God has been talking with me about expectations. Honestly? He’s been talking to me for years, but it’s only as I age that I see the impact that holding tightly to expectations has on my heart.

 

When I expect things, part of me is waiting for someone to break their word, not follow through with something, or to not live up to what I had hoped would happen. I’m waiting to be disappointed.

Expectations often leave us disillusioned. 

I don’t know about you, but when I hold to expectations about something, I have a clear vision in my mind for how something is going to play out. When reality doesn’t match my mind’s vision, I sometimes end up feeling disappointed. Too often, I am relying on someone else to live up to what I envision.

I recently read this thought by Mary DeMuth, and the words resonated: “Because when I live mired in the disappointment of unmet expectations, I stop living in expectation of what God has for me.”

What if, instead of waiting for someone to fail to meet my expectations, I choose to be grateful they’ve helped me at all? They have given me anything at all? 

What if I choose to be thankful to them for the effort they’ve put forth on my behalf?

What if, instead of holding myself to unreasonably high expectations (translated: perfection), I give grace? What if I thank God for the ways He’s met my needs? He knows what I need. He knows the best ways to meet them.

When I hold expectations, I will be irritated or disappointed when He (or anyone else) doesn’t meet them.

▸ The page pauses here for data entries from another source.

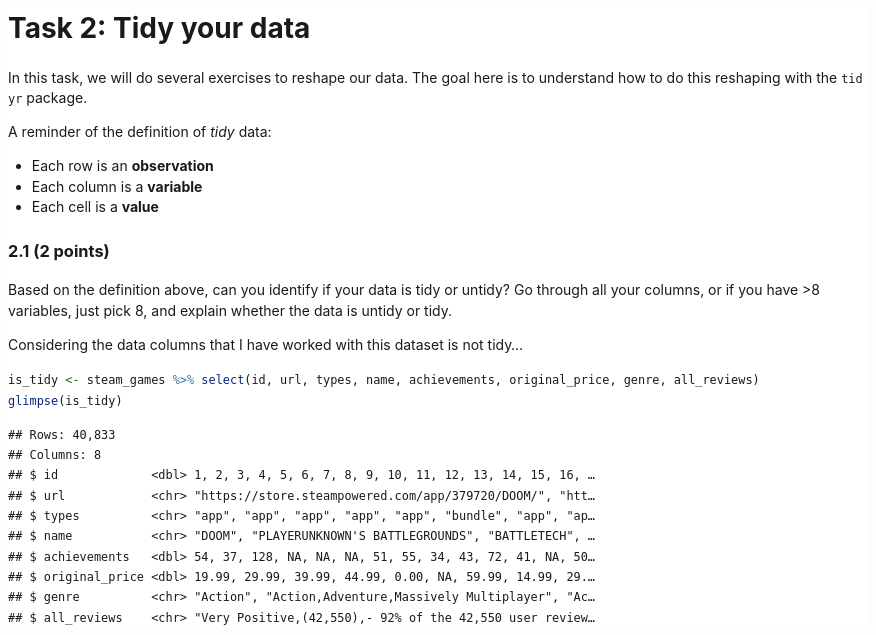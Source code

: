 

# Task 2: Tidy your data

In this task, we will do several exercises to reshape our data. The goal
here is to understand how to do this reshaping with the `tidyr` package.

A reminder of the definition of *tidy* data:

- Each row is an **observation**
- Each column is a **variable**
- Each cell is a **value**

### 2.1 (2 points)

Based on the definition above, can you identify if your data is tidy or
untidy? Go through all your columns, or if you have \>8 variables, just
pick 8, and explain whether the data is untidy or tidy.



Considering the data columns that I have worked with this dataset is not
tidy…

``` r
is_tidy <- steam_games %>% select(id, url, types, name, achievements, original_price, genre, all_reviews) 
glimpse(is_tidy)
```

    ## Rows: 40,833
    ## Columns: 8
    ## $ id             <dbl> 1, 2, 3, 4, 5, 6, 7, 8, 9, 10, 11, 12, 13, 14, 15, 16, …
    ## $ url            <chr> "https://store.steampowered.com/app/379720/DOOM/", "htt…
    ## $ types          <chr> "app", "app", "app", "app", "app", "bundle", "app", "ap…
    ## $ name           <chr> "DOOM", "PLAYERUNKNOWN'S BATTLEGROUNDS", "BATTLETECH", …
    ## $ achievements   <dbl> 54, 37, 128, NA, NA, NA, 51, 55, 34, 43, 72, 41, NA, 50…
    ## $ original_price <dbl> 19.99, 29.99, 39.99, 44.99, 0.00, NA, 59.99, 14.99, 29.…
    ## $ genre          <chr> "Action", "Action,Adventure,Massively Multiplayer", "Ac…
    ## $ all_reviews    <chr> "Very Positive,(42,550),- 92% of the 42,550 user review…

When I shift my perspective and am grateful for what is given? That’s when my heart changes.

When I drop expectations of others, of God, and even of myself, I enjoy life more.

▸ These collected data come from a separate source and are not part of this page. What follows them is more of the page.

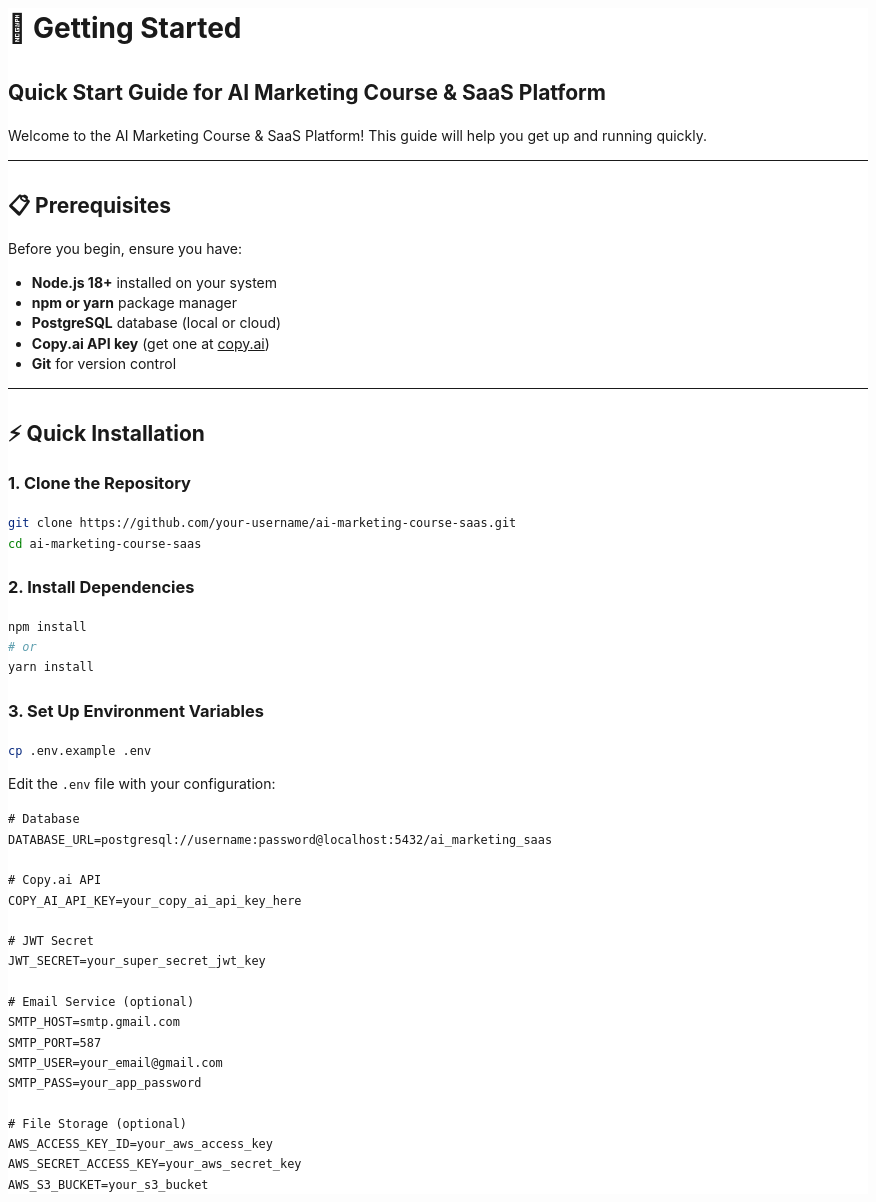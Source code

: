 # 🚀 Getting Started
## Quick Start Guide for AI Marketing Course & SaaS Platform

Welcome to the AI Marketing Course & SaaS Platform! This guide will help you get up and running quickly.

---

## 📋 Prerequisites

Before you begin, ensure you have:

- **Node.js 18+** installed on your system
- **npm or yarn** package manager
- **PostgreSQL** database (local or cloud)
- **Copy.ai API key** (get one at [copy.ai](https://copy.ai))
- **Git** for version control

---

## ⚡ Quick Installation

### **1. Clone the Repository**
```bash
git clone https://github.com/your-username/ai-marketing-course-saas.git
cd ai-marketing-course-saas
```

### **2. Install Dependencies**
```bash
npm install
# or
yarn install
```

### **3. Set Up Environment Variables**
```bash
cp .env.example .env
```

Edit the `.env` file with your configuration:
```env
# Database
DATABASE_URL=postgresql://username:password@localhost:5432/ai_marketing_saas

# Copy.ai API
COPY_AI_API_KEY=your_copy_ai_api_key_here

# JWT Secret
JWT_SECRET=your_super_secret_jwt_key

# Email Service (optional)
SMTP_HOST=smtp.gmail.com
SMTP_PORT=587
SMTP_USER=your_email@gmail.com
SMTP_PASS=your_app_password

# File Storage (optional)
AWS_ACCESS_KEY_ID=your_aws_access_key
AWS_SECRET_ACCESS_KEY=your_aws_secret_key
AWS_S3_BUCKET=your_s3_bucket
```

Letting go of expectations opens my heart to see God working in fresh ways.

What about you? How do you manage your expectations? How do you choose gratitude?

Click to tweet: Expectations often leave us disillusioned.

This week, I’m linking up with #RaRaLinkup, Jennifer Dukes Lee, and Holley Gerth

36 thoughts on “Gratitude: When There Are Expectations”

  1. I love the quote and I agree, expectations can so often lead to disappointment. It makes a big difference when we let go and choose gratitude instead, and this has brought to mind a situation where I need to do that.
    PS- I’m showing my gratitude for some of my fellow-bloggers this week and I have nominated you for a blogger award! Details are in my post if you want to take part, but there’s absolutely no pressure- I just wanted to show my appreciation!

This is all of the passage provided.